К 140-летней годовщине поворотного для российского права процесса по делу Веры Засулич РАПСИ начинает новый проект. Мы восстанавливаем онлайн ряда событий, предоставляя возможность взглянуть на происходившее глазами непосредственных участников и наблюдателей. Предлагаем читателям увидеть ранее незамеченные детали.
Дело Засулич наблюдатели назвали судом над законом в Российской империи, который не гарантировал защиты от произвола. Этот процесс и вердикт присяжных дали начало государственному проекту правового просвещения граждан, которое было объявлено призванием российских юристов.
По словам доцента Татьяны Борисовой, это должно было показать истинность начал права через критику действующих законов, вызвать интерес к инструментам правовой защиты от беззаконий и произвола с помощью права необходимой обороны или судебной защиты.
«Люди поддадутся добрым внушениям, только докажите им ясно и последовательно, что такое-то действие незаконно, и почему оно незаконно. А известно, что именно этого сознания незаконности многого, совершаемого нами, и недостает нашему обществу». (правовед Николай Нелидов)
Участники процесса.
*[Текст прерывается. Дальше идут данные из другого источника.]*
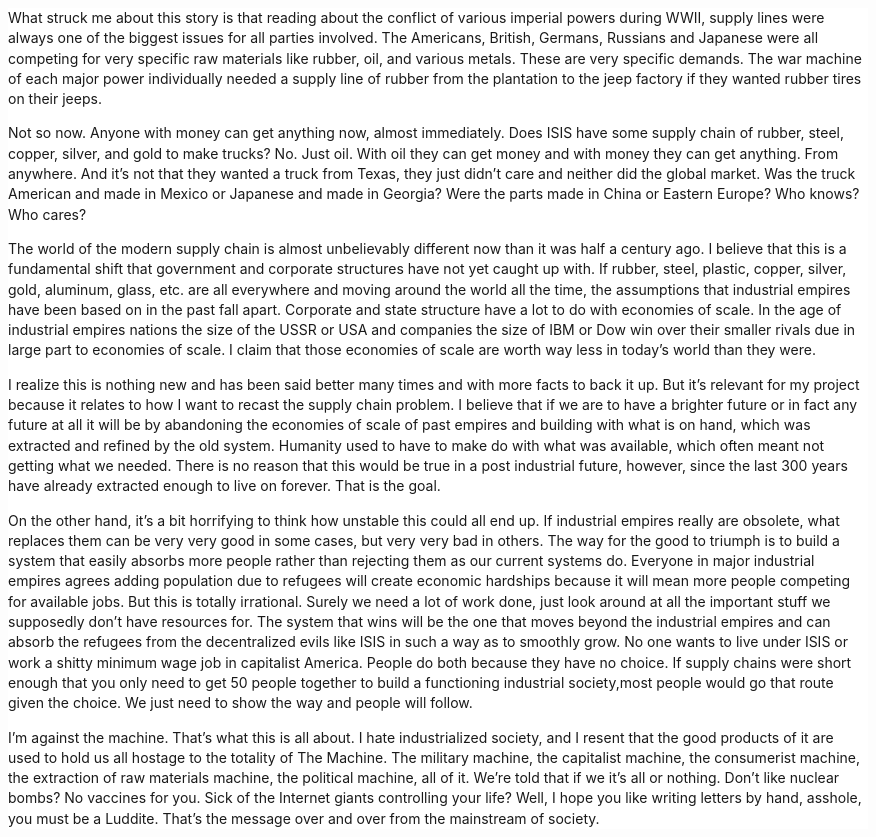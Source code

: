 What struck me about this story is that reading about the conflict of various imperial powers during WWII, supply lines were always one of the biggest issues for all parties involved.  The Americans, British, Germans, Russians and Japanese were all competing for very specific raw materials like rubber, oil, and various metals.  These are very specific demands.  The war machine of each major power individually needed  a supply line of rubber from the plantation to the jeep factory if they wanted rubber tires on their jeeps.

Not so now.  Anyone with money can get anything now, almost immediately.  Does ISIS have some supply chain of rubber, steel, copper, silver, and gold to make trucks?  No.  Just oil.  With oil they can get money and with money they can get anything.  From anywhere.  And it’s not that they wanted a truck from Texas, they just didn’t care and neither did the global market.  Was the truck American and made in Mexico or Japanese and made in Georgia?  Were the parts made in China or Eastern Europe?  Who knows? Who cares?

The world of the modern supply chain is almost unbelievably different now than it was half a century ago.  I believe that this is a fundamental shift that government and corporate structures have not yet caught up with.  If rubber, steel, plastic, copper, silver, gold, aluminum, glass, etc. are all everywhere and moving around the world all the time, the assumptions that industrial empires have been based on in the past fall apart.  Corporate and state structure have a lot to do with economies of scale.  In the age of industrial empires nations the size of the USSR or USA and companies the size of IBM or Dow win over their smaller rivals due in large part to economies of scale.  I claim that those economies of scale are worth way less in today’s world than they were.

I realize this is nothing new and has been said better many times and with more facts to back it up.  But it’s relevant for my project because it relates to how I want to recast the supply chain problem.  I believe that if we are to have a brighter future or in fact any future at all it will be by abandoning  the economies of scale of past empires and building with what is on hand, which was extracted and refined by the old system.  Humanity used to have to make do with what was available, which often meant not getting what we needed.  There is no reason that this would be true in a post industrial future, however, since the last 300 years have already extracted enough to live on forever.  That is the goal.

On the other hand, it’s a bit horrifying to think how unstable this could all end up.  If industrial empires really are obsolete, what replaces them can be very very good in some cases, but very very bad in others.  The way for the good to triumph is to build a system that easily absorbs more people rather than rejecting them as our current systems do.  Everyone in major industrial empires agrees adding population due to refugees will create economic hardships because it will mean more people competing for available jobs.  But this is totally irrational.  Surely we need a lot of work done, just look around at all the important stuff we supposedly don’t have resources for.  The system that wins will be the one that moves beyond the industrial empires and can absorb the refugees from the decentralized evils like ISIS in such a way as to smoothly grow.  No one wants to live under ISIS or work a shitty minimum wage job in capitalist America.  People do both because they have no choice.  If supply chains were short enough that you only need to get 50 people together to build a functioning industrial society,most people would go that route given the choice.  We just need to show the way and people will follow.

I’m against the machine.  That’s what this is all about.  I hate industrialized society, and I resent that the good products of it are used to hold us all hostage to the totality of The Machine.  The military machine, the capitalist machine, the consumerist machine, the extraction of raw materials machine, the political machine, all of it.
We’re told that if we it’s all or nothing.  Don’t like nuclear bombs?  No vaccines for you.  Sick of the Internet giants controlling your life?  Well, I hope you like writing letters by hand, asshole, you must be a Luddite.  That’s the message over and over from the mainstream of society.
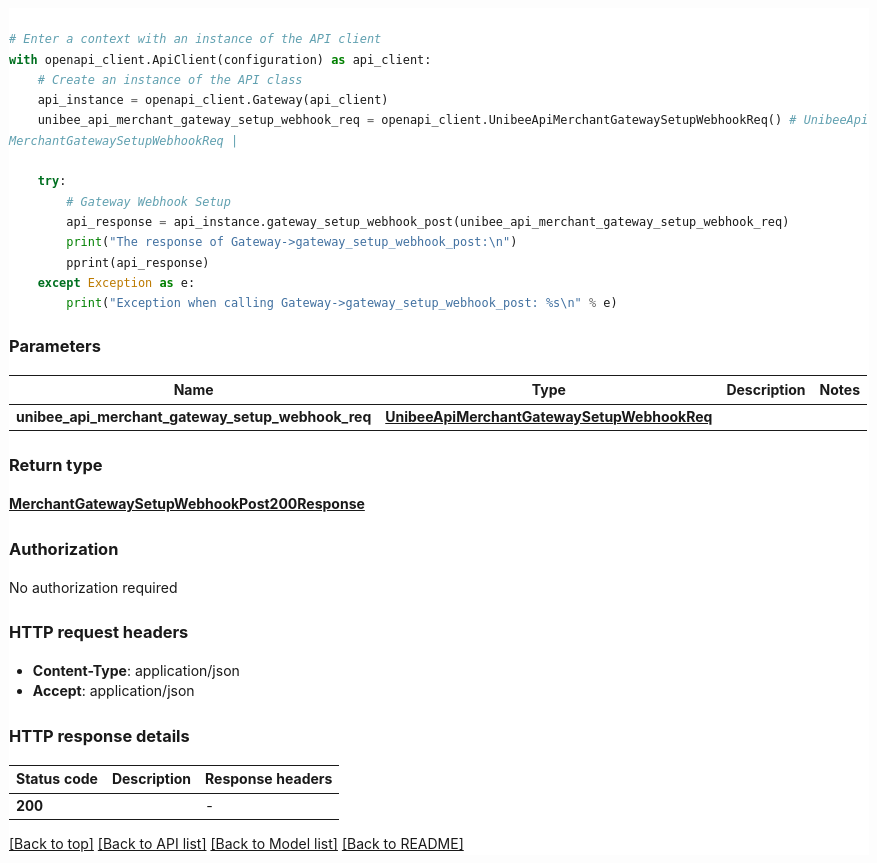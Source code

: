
 ```python

# Enter a context with an instance of the API client
with openapi_client.ApiClient(configuration) as api_client:
    # Create an instance of the API class
    api_instance = openapi_client.Gateway(api_client)
    unibee_api_merchant_gateway_setup_webhook_req = openapi_client.UnibeeApiMerchantGatewaySetupWebhookReq() # UnibeeApiMerchantGatewaySetupWebhookReq | 

    try:
        # Gateway Webhook Setup
        api_response = api_instance.gateway_setup_webhook_post(unibee_api_merchant_gateway_setup_webhook_req)
        print("The response of Gateway->gateway_setup_webhook_post:\n")
        pprint(api_response)
    except Exception as e:
        print("Exception when calling Gateway->gateway_setup_webhook_post: %s\n" % e)
```



### Parameters


Name | Type | Description  | Notes
------------- | ------------- | ------------- | -------------
 **unibee_api_merchant_gateway_setup_webhook_req** | [**UnibeeApiMerchantGatewaySetupWebhookReq**](UnibeeApiMerchantGatewaySetupWebhookReq.md)|  | 

### Return type

[**MerchantGatewaySetupWebhookPost200Response**](MerchantGatewaySetupWebhookPost200Response.md)

### Authorization

No authorization required

### HTTP request headers

 - **Content-Type**: application/json
 - **Accept**: application/json

### HTTP response details

| Status code | Description | Response headers |
|-------------|-------------|------------------|
**200** |  |  -  |

[[Back to top]](#) [[Back to API list]](../README.md#documentation-for-api-endpoints) [[Back to Model list]](../README.md#documentation-for-models) [[Back to README]](../README.md)

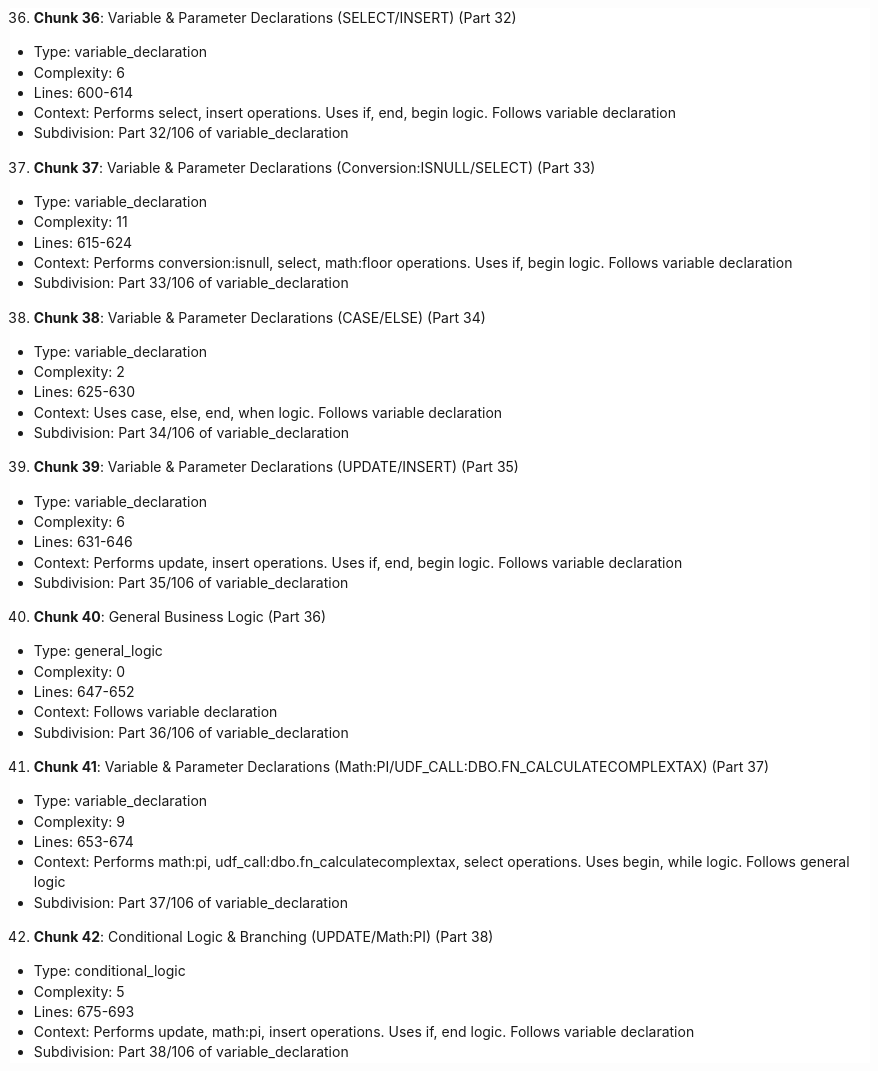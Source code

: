 36. **Chunk 36**: Variable & Parameter Declarations (SELECT/INSERT) (Part 32)
   - Type: variable_declaration
   - Complexity: 6
   - Lines: 600-614
   - Context: Performs select, insert operations. Uses if, end, begin logic. Follows variable declaration
   - Subdivision: Part 32/106 of variable_declaration

37. **Chunk 37**: Variable & Parameter Declarations (Conversion:ISNULL/SELECT) (Part 33)
   - Type: variable_declaration
   - Complexity: 11
   - Lines: 615-624
   - Context: Performs conversion:isnull, select, math:floor operations. Uses if, begin logic. Follows variable declaration
   - Subdivision: Part 33/106 of variable_declaration

38. **Chunk 38**: Variable & Parameter Declarations (CASE/ELSE) (Part 34)
   - Type: variable_declaration
   - Complexity: 2
   - Lines: 625-630
   - Context: Uses case, else, end, when logic. Follows variable declaration
   - Subdivision: Part 34/106 of variable_declaration

39. **Chunk 39**: Variable & Parameter Declarations (UPDATE/INSERT) (Part 35)
   - Type: variable_declaration
   - Complexity: 6
   - Lines: 631-646
   - Context: Performs update, insert operations. Uses if, end, begin logic. Follows variable declaration
   - Subdivision: Part 35/106 of variable_declaration

40. **Chunk 40**: General Business Logic (Part 36)
   - Type: general_logic
   - Complexity: 0
   - Lines: 647-652
   - Context: Follows variable declaration
   - Subdivision: Part 36/106 of variable_declaration

41. **Chunk 41**: Variable & Parameter Declarations (Math:PI/UDF_CALL:DBO.FN_CALCULATECOMPLEXTAX) (Part 37)
   - Type: variable_declaration
   - Complexity: 9
   - Lines: 653-674
   - Context: Performs math:pi, udf_call:dbo.fn_calculatecomplextax, select operations. Uses begin, while logic. Follows general logic
   - Subdivision: Part 37/106 of variable_declaration

42. **Chunk 42**: Conditional Logic & Branching (UPDATE/Math:PI) (Part 38)
   - Type: conditional_logic
   - Complexity: 5
   - Lines: 675-693
   - Context: Performs update, math:pi, insert operations. Uses if, end logic. Follows variable declaration
   - Subdivision: Part 38/106 of variable_declaration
На скамье подсудимых 28-летняя Вера Засулич.
Коллегия судей: председатель суда Анатолий Кони, а также В. Сербинович и О. Ден.
Прокурор — Константин Кессель.
Адвокат — Петр Александров.
Состав присяжных заседателей: девять чиновников, один дворянин, один купец, один свободный художник.
Старшина присяжных — надворный советник А. Лохов.
Заинтересованное лицо — министр юстиции Константин Пален.
«В конце февраля следствие было окончено, и по просьбе Палена, переданной мне через (прокурора Александра) Лопухина, дело назначено было к слушанию на 31 марта. Я советовал пустить его летом, среди мертвого сезона, когда возбуждение, вызванное Засулич, утихнет и успокоится, но Пален настаивал на своей просьбе, утверждая, что и государь, на которого он вообще любил ссылаться, желает скорейшего окончания дела». (судья Кони)
«Обвинитель, защитник, присяжные — вздор, все зависит от вас». (министр юстиции Пален открыто заявляет Кони, что Засулич должна быть осуждена)
Выбор обвинителя. Юрист и поэт С.А. Андреевский ответил отказом на предложение выступить обвинителем. Бывший костромской губернский прокурор В.И. Жуковский отказался, ссылаясь на то, что преступление Засулич имеет политический оттенок. В итоге обвинителем согласился стать товарищ прокурора Петербургского окружного суда К.И. Кессель.
Выбор защитника. Активное желание представлять в суде интересы Засулич выказали сразу несколько адвокатов, но вначале она собиралась защищать себя сама. Однако при получении обвинительного акта подсудимая сделала официальное заявление, что избирает своим представителем присяжного поверенного и бывшего прокурора судебной палаты П.А. Александрова.
«Допуск публики без билетов мог вызвать всевозможные беспорядки, скандалы и, может быть, даже увечья». (судья Кони принимает решение оградить доступ публики к формально открытому процессу)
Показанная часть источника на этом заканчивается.